(Source data begins)

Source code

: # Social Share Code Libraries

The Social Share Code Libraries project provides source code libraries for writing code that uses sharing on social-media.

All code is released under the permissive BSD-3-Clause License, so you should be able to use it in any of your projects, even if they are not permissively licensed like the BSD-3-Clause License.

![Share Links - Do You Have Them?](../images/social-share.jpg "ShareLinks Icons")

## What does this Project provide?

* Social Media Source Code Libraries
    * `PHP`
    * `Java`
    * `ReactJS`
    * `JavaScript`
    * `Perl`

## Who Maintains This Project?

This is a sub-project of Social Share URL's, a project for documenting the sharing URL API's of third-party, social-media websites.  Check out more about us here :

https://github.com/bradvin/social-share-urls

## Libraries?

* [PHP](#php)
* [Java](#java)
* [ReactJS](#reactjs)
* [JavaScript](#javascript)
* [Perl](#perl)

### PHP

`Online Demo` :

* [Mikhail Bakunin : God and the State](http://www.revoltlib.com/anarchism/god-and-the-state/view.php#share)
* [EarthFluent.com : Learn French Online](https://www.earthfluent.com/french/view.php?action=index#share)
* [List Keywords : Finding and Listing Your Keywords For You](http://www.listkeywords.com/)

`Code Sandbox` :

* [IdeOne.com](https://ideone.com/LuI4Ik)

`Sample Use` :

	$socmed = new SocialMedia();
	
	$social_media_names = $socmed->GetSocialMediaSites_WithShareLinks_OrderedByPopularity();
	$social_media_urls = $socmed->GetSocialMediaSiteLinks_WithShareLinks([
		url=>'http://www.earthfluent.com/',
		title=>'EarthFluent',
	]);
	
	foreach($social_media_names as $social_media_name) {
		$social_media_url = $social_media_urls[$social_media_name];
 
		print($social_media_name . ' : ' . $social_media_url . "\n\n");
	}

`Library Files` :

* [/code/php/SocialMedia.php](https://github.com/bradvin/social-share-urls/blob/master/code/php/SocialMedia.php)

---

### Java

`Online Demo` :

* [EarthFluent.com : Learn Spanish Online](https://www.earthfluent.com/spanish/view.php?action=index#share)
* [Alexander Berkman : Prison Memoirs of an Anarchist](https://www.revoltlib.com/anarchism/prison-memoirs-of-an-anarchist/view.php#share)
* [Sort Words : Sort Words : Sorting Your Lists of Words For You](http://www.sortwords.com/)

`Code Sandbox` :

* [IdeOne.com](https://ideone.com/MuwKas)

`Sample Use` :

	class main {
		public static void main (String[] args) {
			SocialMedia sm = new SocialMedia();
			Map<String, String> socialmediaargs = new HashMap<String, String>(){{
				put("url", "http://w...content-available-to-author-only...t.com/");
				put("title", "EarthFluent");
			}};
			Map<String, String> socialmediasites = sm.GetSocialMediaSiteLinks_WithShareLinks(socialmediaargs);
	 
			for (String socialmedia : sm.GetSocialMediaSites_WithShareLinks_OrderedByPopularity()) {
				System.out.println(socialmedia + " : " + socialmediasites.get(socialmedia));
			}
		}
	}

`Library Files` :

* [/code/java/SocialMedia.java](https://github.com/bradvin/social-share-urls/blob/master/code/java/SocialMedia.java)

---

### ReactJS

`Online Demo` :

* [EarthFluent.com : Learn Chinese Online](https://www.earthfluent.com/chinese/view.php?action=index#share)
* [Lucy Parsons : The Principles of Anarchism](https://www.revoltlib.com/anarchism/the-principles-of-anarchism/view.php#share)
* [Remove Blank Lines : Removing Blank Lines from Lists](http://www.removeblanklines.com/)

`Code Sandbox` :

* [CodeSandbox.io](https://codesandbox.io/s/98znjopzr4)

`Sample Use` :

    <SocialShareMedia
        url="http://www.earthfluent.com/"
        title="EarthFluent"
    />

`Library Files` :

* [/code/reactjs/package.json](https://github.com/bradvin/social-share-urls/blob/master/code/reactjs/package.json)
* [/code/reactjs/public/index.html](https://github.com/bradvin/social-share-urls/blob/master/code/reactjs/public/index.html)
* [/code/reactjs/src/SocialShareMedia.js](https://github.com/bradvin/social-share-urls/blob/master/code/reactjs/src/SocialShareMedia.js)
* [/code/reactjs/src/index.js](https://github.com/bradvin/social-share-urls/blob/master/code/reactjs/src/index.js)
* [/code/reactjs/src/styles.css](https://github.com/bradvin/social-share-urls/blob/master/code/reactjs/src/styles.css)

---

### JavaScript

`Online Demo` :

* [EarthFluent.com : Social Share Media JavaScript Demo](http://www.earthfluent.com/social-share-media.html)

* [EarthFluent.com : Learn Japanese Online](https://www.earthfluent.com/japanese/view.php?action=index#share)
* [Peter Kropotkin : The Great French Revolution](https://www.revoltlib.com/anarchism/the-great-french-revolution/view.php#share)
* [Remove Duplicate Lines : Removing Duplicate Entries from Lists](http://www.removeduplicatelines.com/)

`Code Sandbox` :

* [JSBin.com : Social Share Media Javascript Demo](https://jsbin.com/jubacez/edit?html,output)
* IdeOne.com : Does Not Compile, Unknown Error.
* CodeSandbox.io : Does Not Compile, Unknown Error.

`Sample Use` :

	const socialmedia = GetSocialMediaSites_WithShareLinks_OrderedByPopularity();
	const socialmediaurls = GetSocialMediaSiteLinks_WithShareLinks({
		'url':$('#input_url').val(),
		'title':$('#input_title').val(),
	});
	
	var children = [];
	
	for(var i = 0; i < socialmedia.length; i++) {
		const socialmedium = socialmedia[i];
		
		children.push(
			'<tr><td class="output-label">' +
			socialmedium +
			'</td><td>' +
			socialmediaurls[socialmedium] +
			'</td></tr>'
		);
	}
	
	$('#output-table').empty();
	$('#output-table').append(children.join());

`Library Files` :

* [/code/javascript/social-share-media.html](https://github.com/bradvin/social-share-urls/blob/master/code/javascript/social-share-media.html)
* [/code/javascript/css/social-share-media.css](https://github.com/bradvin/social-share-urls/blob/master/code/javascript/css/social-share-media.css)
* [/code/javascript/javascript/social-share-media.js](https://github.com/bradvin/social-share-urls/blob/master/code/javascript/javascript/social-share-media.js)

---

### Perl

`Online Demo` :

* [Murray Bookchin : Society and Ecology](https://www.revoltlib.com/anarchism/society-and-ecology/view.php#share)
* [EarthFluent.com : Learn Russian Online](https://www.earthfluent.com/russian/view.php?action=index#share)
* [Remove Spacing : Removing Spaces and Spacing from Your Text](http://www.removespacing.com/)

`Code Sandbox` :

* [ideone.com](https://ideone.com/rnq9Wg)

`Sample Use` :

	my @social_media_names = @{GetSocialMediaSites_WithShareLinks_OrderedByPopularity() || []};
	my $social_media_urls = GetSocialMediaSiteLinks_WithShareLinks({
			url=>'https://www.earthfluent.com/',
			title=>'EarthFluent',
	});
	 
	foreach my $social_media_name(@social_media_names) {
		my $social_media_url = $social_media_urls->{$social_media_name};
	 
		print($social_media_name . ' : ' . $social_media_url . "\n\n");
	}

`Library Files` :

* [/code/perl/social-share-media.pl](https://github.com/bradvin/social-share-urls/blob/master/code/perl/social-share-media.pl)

(Source data ends)

Nothing may change. Retype all of the entries.

Source code

: # Social Share Code Libraries

The Social Share Code Libraries project provides source code libraries for writing code that uses sharing on social-media.

All code is released under the permissive BSD-3-Clause License, so you should be able to use it in any of your projects, even if they are not permissively licensed like the BSD-3-Clause License.

![Share Links - Do You Have Them?](../images/social-share.jpg "ShareLinks Icons")

## What does this Project provide?

* Social Media Source Code Libraries
    * `PHP`
    * `Java`
    * `ReactJS`
    * `JavaScript`
    * `Perl`

## Who Maintains This Project?

This is a sub-project of Social Share URL's, a project for documenting the sharing URL API's of third-party, social-media websites.  Check out more about us here :

https://github.com/bradvin/social-share-urls

## Libraries?

* [PHP](#php)
* [Java](#java)
* [ReactJS](#reactjs)
* [JavaScript](#javascript)
* [Perl](#perl)

### PHP

`Online Demo` :

* [Mikhail Bakunin : God and the State](http://www.revoltlib.com/anarchism/god-and-the-state/view.php#share)
* [EarthFluent.com : Learn French Online](https://www.earthfluent.com/french/view.php?action=index#share)
* [List Keywords : Finding and Listing Your Keywords For You](http://www.listkeywords.com/)

`Code Sandbox` :

* [IdeOne.com](https://ideone.com/LuI4Ik)

`Sample Use` :

	$socmed = new SocialMedia();
	
	$social_media_names = $socmed->GetSocialMediaSites_WithShareLinks_OrderedByPopularity();
	$social_media_urls = $socmed->GetSocialMediaSiteLinks_WithShareLinks([
		url=>'http://www.earthfluent.com/',
		title=>'EarthFluent',
	]);
	
	foreach($social_media_names as $social_media_name) {
		$social_media_url = $social_media_urls[$social_media_name];
 
		print($social_media_name . ' : ' . $social_media_url . "\n\n");
	}

`Library Files` :

* [/code/php/SocialMedia.php](https://github.com/bradvin/social-share-urls/blob/master/code/php/SocialMedia.php)

---

### Java

`Online Demo` :

* [EarthFluent.com : Learn Spanish Online](https://www.earthfluent.com/spanish/view.php?action=index#share)
* [Alexander Berkman : Prison Memoirs of an Anarchist](https://www.revoltlib.com/anarchism/prison-memoirs-of-an-anarchist/view.php#share)
* [Sort Words : Sort Words : Sorting Your Lists of Words For You](http://www.sortwords.com/)

`Code Sandbox` :

* [IdeOne.com](https://ideone.com/MuwKas)

`Sample Use` :

	class main {
		public static void main (String[] args) {
			SocialMedia sm = new SocialMedia();
			Map<String, String> socialmediaargs = new HashMap<String, String>(){{
				put("url", "http://w...content-available-to-author-only...t.com/");
				put("title", "EarthFluent");
			}};
			Map<String, String> socialmediasites = sm.GetSocialMediaSiteLinks_WithShareLinks(socialmediaargs);
	 
			for (String socialmedia : sm.GetSocialMediaSites_WithShareLinks_OrderedByPopularity()) {
				System.out.println(socialmedia + " : " + socialmediasites.get(socialmedia));
			}
		}
	}

`Library Files` :

* [/code/java/SocialMedia.java](https://github.com/bradvin/social-share-urls/blob/master/code/java/SocialMedia.java)

---

### ReactJS

`Online Demo` :

* [EarthFluent.com : Learn Chinese Online](https://www.earthfluent.com/chinese/view.php?action=index#share)
* [Lucy Parsons : The Principles of Anarchism](https://www.revoltlib.com/anarchism/the-principles-of-anarchism/view.php#share)
* [Remove Blank Lines : Removing Blank Lines from Lists](http://www.removeblanklines.com/)

`Code Sandbox` :

* [CodeSandbox.io](https://codesandbox.io/s/98znjopzr4)

`Sample Use` :

    <SocialShareMedia
        url="http://www.earthfluent.com/"
        title="EarthFluent"
    />

`Library Files` :

* [/code/reactjs/package.json](https://github.com/bradvin/social-share-urls/blob/master/code/reactjs/package.json)
* [/code/reactjs/public/index.html](https://github.com/bradvin/social-share-urls/blob/master/code/reactjs/public/index.html)
* [/code/reactjs/src/SocialShareMedia.js](https://github.com/bradvin/social-share-urls/blob/master/code/reactjs/src/SocialShareMedia.js)
* [/code/reactjs/src/index.js](https://github.com/bradvin/social-share-urls/blob/master/code/reactjs/src/index.js)
* [/code/reactjs/src/styles.css](https://github.com/bradvin/social-share-urls/blob/master/code/reactjs/src/styles.css)

---

### JavaScript

`Online Demo` :

* [EarthFluent.com : Social Share Media JavaScript Demo](http://www.earthfluent.com/social-share-media.html)

* [EarthFluent.com : Learn Japanese Online](https://www.earthfluent.com/japanese/view.php?action=index#share)
* [Peter Kropotkin : The Great French Revolution](https://www.revoltlib.com/anarchism/the-great-french-revolution/view.php#share)
* [Remove Duplicate Lines : Removing Duplicate Entries from Lists](http://www.removeduplicatelines.com/)

`Code Sandbox` :

* [JSBin.com : Social Share Media Javascript Demo](https://jsbin.com/jubacez/edit?html,output)
* IdeOne.com : Does Not Compile, Unknown Error.
* CodeSandbox.io : Does Not Compile, Unknown Error.

`Sample Use` :

	const socialmedia = GetSocialMediaSites_WithShareLinks_OrderedByPopularity();
	const socialmediaurls = GetSocialMediaSiteLinks_WithShareLinks({
		'url':$('#input_url').val(),
		'title':$('#input_title').val(),
	});
	
	var children = [];
	
	for(var i = 0; i < socialmedia.length; i++) {
		const socialmedium = socialmedia[i];
		
		children.push(
			'<tr><td class="output-label">' +
			socialmedium +
			'</td><td>' +
			socialmediaurls[socialmedium] +
			'</td></tr>'
		);
	}
	
	$('#output-table').empty();
	$('#output-table').append(children.join());

`Library Files` :

* [/code/javascript/social-share-media.html](https://github.com/bradvin/social-share-urls/blob/master/code/javascript/social-share-media.html)
* [/code/javascript/css/social-share-media.css](https://github.com/bradvin/social-share-urls/blob/master/code/javascript/css/social-share-media.css)
* [/code/javascript/javascript/social-share-media.js](https://github.com/bradvin/social-share-urls/blob/master/code/javascript/javascript/social-share-media.js)

---

### Perl

`Online Demo` :

* [Murray Bookchin : Society and Ecology](https://www.revoltlib.com/anarchism/society-and-ecology/view.php#share)
* [EarthFluent.com : Learn Russian Online](https://www.earthfluent.com/russian/view.php?action=index#share)
* [Remove Spacing : Removing Spaces and Spacing from Your Text](http://www.removespacing.com/)

`Code Sandbox` :

* [ideone.com](https://ideone.com/rnq9Wg)

`Sample Use` :

	my @social_media_names = @{GetSocialMediaSites_WithShareLinks_OrderedByPopularity() || []};
	my $social_media_urls = GetSocialMediaSiteLinks_WithShareLinks({
			url=>'https://www.earthfluent.com/',
			title=>'EarthFluent',
	});
	 
	foreach my $social_media_name(@social_media_names) {
		my $social_media_url = $social_media_urls->{$social_media_name};
	 
		print($social_media_name . ' : ' . $social_media_url . "\n\n");
	}

`Library Files` :

* [/code/perl/social-share-media.pl](https://github.com/bradvin/social-share-urls/blob/master/code/perl/social-share-media.pl)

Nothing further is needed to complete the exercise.